-- WHAT THE TASK ASKS --
Only the lines of the data below from the one with "核心理念之一是让领域专家参与" through the one with "AI 代理，如法律合同生成、营销内容自动化、发票分析、候选人筛选、PRD 等等。" are wanted. Repeat them exactly.

Extracted data entries
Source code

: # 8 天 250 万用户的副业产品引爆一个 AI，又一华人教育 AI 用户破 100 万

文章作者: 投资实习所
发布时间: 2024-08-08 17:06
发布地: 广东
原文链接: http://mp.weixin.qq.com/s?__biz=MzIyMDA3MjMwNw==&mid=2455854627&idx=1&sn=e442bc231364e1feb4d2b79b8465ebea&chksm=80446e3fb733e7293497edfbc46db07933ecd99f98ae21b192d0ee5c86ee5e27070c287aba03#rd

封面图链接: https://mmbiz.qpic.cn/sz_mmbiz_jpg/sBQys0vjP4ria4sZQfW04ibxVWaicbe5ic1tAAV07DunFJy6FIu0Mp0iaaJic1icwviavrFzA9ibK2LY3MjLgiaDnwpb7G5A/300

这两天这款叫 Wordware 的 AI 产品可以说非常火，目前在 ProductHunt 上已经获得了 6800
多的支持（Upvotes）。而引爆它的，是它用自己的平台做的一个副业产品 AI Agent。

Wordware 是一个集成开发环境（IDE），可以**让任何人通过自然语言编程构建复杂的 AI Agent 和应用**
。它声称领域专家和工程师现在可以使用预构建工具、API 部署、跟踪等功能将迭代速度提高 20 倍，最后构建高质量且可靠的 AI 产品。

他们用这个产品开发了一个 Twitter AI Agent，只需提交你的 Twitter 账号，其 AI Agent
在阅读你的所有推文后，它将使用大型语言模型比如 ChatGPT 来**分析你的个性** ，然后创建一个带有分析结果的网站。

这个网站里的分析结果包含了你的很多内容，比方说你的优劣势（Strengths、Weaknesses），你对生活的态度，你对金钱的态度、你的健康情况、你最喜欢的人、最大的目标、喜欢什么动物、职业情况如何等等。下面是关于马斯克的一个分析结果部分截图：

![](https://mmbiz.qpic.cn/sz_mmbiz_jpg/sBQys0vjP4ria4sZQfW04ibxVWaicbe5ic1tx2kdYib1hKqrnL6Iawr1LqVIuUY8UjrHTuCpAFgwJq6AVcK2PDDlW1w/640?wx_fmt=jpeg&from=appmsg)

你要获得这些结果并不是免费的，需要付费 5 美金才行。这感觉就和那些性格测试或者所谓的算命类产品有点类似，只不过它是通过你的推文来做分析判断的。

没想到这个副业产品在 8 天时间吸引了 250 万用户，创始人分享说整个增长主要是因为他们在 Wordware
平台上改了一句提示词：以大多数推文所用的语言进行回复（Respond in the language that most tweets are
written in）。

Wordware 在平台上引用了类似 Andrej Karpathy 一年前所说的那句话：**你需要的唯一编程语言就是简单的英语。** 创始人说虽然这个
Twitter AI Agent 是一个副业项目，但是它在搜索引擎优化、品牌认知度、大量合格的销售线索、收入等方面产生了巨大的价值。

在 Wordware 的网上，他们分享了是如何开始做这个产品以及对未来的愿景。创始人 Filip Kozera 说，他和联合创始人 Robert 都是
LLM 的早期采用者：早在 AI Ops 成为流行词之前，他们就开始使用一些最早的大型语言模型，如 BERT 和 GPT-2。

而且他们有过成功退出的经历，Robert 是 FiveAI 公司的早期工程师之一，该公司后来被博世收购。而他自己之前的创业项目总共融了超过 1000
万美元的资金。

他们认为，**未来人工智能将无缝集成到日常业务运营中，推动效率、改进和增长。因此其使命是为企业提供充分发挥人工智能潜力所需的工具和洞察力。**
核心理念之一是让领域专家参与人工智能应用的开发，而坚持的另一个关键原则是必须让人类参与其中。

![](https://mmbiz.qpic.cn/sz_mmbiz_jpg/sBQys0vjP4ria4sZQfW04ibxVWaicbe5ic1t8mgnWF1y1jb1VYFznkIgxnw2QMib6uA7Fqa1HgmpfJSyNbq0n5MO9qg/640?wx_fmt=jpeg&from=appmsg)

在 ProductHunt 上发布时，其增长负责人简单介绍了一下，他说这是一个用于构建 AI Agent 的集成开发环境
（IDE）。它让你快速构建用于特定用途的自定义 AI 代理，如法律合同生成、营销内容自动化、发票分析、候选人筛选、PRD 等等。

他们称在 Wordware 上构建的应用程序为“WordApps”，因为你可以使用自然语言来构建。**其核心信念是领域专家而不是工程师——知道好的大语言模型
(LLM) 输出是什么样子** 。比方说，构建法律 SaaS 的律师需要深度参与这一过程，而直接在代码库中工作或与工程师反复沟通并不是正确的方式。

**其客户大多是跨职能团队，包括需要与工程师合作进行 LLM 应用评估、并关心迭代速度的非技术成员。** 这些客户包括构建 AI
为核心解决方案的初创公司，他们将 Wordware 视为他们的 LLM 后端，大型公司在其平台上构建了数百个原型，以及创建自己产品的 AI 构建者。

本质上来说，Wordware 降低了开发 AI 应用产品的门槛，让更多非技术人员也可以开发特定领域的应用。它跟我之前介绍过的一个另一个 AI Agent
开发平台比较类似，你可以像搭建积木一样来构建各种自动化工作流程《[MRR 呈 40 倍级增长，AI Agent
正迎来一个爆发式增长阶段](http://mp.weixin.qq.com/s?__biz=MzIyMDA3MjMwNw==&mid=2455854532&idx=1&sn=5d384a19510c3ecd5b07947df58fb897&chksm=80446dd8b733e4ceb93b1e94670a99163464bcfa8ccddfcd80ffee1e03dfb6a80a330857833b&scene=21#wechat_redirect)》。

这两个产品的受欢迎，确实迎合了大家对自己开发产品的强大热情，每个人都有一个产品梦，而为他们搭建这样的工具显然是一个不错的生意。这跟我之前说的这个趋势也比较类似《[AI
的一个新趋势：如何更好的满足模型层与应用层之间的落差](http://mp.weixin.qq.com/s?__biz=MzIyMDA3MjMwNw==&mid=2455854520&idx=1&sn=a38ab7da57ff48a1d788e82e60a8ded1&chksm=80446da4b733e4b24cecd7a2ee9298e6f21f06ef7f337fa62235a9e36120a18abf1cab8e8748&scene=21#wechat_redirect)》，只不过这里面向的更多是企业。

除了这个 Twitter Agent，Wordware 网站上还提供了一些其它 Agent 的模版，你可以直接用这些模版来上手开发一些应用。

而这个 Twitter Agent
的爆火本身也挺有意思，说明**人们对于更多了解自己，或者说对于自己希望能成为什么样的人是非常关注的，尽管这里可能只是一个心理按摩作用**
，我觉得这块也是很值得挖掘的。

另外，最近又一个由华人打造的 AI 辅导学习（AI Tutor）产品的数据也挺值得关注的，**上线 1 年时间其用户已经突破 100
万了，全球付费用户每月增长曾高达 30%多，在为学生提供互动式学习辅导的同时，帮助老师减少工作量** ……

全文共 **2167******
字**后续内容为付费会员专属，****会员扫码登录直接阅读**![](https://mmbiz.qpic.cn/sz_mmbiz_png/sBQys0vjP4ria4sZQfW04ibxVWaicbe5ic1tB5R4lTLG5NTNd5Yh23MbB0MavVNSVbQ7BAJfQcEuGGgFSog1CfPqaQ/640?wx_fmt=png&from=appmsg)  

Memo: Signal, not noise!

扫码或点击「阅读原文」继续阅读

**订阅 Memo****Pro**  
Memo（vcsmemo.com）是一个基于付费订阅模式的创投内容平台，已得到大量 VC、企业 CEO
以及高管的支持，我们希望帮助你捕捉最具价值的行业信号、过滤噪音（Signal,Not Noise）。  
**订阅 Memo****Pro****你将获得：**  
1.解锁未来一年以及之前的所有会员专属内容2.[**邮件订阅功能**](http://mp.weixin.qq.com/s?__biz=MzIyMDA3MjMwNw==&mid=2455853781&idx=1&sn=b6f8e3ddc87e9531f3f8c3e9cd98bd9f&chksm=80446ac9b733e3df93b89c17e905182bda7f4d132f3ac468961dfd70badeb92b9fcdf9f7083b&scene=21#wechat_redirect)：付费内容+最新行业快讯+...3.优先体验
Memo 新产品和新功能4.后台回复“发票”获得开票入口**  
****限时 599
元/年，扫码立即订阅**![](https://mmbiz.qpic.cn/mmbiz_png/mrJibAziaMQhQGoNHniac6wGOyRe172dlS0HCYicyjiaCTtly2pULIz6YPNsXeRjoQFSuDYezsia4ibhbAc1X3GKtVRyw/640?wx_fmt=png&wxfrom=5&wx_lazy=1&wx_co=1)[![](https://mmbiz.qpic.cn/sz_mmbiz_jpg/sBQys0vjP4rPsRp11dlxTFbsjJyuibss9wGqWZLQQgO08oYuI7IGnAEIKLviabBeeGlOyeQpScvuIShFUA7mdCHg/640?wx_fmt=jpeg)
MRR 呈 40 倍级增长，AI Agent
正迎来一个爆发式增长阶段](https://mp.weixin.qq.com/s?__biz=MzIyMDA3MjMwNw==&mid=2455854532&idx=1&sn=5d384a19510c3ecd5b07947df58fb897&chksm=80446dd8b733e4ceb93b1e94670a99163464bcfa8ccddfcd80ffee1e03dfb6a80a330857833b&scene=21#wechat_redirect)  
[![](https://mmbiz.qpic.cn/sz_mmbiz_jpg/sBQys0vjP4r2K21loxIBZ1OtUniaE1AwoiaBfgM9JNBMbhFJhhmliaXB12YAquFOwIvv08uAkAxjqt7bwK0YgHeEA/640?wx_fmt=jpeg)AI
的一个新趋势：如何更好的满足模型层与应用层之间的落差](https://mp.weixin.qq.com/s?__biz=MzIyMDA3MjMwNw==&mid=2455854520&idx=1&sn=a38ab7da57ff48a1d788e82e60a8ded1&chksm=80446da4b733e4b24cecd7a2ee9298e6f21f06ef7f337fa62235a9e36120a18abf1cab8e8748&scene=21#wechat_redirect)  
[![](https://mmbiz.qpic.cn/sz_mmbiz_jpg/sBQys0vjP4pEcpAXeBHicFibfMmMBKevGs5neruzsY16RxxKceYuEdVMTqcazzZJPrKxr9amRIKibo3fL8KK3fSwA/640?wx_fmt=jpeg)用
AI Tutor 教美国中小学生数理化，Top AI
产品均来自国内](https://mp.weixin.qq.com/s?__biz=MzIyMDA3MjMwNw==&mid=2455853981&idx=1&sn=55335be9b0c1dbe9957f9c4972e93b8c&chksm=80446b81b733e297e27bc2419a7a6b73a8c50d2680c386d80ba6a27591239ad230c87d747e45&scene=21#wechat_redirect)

-- TASK ANSWER --
核心理念之一是让领域专家参与人工智能应用的开发，而坚持的另一个关键原则是必须让人类参与其中。

![](https://mmbiz.qpic.cn/sz_mmbiz_jpg/sBQys0vjP4ria4sZQfW04ibxVWaicbe5ic1t8mgnWF1y1jb1VYFznkIgxnw2QMib6uA7Fqa1HgmpfJSyNbq0n5MO9qg/640?wx_fmt=jpeg&from=appmsg)

在 ProductHunt 上发布时，其增长负责人简单介绍了一下，他说这是一个用于构建 AI Agent 的集成开发环境
（IDE）。它让你快速构建用于特定用途的自定义 AI 代理，如法律合同生成、营销内容自动化、发票分析、候选人筛选、PRD 等等。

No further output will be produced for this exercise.